We are working to make sure the partnership’s plan will lead to a cleaned up Sound by 2020. The partnership has until Dec. 1 to deliver its plan to the governor and Legislature.
Fighting for a healthy Puget Sound
Marine life is quickly disappearing. Dead zones are forming in the Sound. Salmon are at 10 percent of their historic population. The orca population has dropped 20 percent since 1995, and it has recently been listed as an endangered species. In 2007, Gov. Gregoire and the Legislature created the Puget Sound Partnership to address these threats by developing and managing a plan to clean up the Sound by 2020.
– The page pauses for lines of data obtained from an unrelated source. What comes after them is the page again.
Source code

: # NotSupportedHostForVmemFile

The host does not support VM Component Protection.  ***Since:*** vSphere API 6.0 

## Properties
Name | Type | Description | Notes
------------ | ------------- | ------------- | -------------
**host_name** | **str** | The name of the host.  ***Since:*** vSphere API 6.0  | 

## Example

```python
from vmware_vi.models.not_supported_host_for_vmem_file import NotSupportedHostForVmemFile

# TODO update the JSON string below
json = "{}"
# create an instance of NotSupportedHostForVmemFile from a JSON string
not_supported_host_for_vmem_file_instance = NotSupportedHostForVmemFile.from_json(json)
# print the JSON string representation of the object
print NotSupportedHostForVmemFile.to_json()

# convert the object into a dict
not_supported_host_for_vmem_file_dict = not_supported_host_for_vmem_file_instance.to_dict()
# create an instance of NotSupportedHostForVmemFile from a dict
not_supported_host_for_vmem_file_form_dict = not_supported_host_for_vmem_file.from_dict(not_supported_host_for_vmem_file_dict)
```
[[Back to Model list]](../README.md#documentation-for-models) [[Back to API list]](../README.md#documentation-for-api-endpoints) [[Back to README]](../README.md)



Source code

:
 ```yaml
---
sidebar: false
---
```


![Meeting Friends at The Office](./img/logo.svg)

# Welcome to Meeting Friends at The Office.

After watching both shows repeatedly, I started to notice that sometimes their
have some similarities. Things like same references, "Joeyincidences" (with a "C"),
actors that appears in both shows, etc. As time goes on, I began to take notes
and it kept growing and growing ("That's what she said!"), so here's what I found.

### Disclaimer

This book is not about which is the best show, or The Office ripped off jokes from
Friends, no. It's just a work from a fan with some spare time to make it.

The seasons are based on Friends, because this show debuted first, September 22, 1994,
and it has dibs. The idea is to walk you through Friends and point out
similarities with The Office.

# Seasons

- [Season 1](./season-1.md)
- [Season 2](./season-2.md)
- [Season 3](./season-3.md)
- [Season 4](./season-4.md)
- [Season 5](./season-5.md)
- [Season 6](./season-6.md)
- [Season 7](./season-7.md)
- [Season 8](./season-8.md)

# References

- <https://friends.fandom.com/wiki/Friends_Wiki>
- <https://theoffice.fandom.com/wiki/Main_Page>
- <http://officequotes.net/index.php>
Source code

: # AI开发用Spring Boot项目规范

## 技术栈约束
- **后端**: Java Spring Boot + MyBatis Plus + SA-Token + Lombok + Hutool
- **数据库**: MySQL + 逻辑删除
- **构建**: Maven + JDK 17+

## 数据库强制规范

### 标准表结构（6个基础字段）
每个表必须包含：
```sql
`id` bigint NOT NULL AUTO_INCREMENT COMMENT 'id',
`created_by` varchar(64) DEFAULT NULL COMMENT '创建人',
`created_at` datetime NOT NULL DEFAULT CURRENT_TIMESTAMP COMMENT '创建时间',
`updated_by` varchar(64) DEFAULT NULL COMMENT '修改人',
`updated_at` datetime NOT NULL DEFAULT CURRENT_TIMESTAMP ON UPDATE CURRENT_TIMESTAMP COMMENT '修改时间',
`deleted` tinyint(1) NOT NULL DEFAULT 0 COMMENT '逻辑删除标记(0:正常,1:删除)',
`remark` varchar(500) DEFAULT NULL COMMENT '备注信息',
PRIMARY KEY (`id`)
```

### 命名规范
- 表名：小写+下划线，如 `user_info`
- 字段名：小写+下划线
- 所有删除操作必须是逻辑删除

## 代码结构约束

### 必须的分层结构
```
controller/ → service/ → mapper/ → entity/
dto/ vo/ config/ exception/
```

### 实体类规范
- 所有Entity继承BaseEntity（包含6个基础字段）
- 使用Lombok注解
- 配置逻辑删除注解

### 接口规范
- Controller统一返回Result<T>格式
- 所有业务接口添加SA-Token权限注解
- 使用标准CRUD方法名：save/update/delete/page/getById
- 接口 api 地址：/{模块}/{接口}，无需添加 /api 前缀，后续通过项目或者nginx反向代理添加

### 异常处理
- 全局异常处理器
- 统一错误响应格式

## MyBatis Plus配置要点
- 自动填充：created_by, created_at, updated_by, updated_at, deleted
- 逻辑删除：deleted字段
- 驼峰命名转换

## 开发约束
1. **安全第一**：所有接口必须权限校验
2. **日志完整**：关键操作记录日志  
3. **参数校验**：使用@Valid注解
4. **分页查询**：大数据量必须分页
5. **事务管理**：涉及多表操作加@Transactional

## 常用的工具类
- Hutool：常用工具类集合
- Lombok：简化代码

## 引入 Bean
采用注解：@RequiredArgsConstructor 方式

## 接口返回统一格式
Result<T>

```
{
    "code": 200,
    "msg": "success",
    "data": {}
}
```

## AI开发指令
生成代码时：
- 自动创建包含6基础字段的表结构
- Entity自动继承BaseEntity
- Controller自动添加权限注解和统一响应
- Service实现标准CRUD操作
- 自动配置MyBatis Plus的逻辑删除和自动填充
The threats to the Sound come from a variety of sources. Rapid development of sensitive areas on shorelines allows stormwater to run off into the Sound, and is the biggest threat. Developers are building in a way that increases the flow of chemicals and toxins into the Sound. Waterfront industries are polluting the Sound, in many cases with permits in hand. Harmful chemicals from common household products are also making their way into the Sound.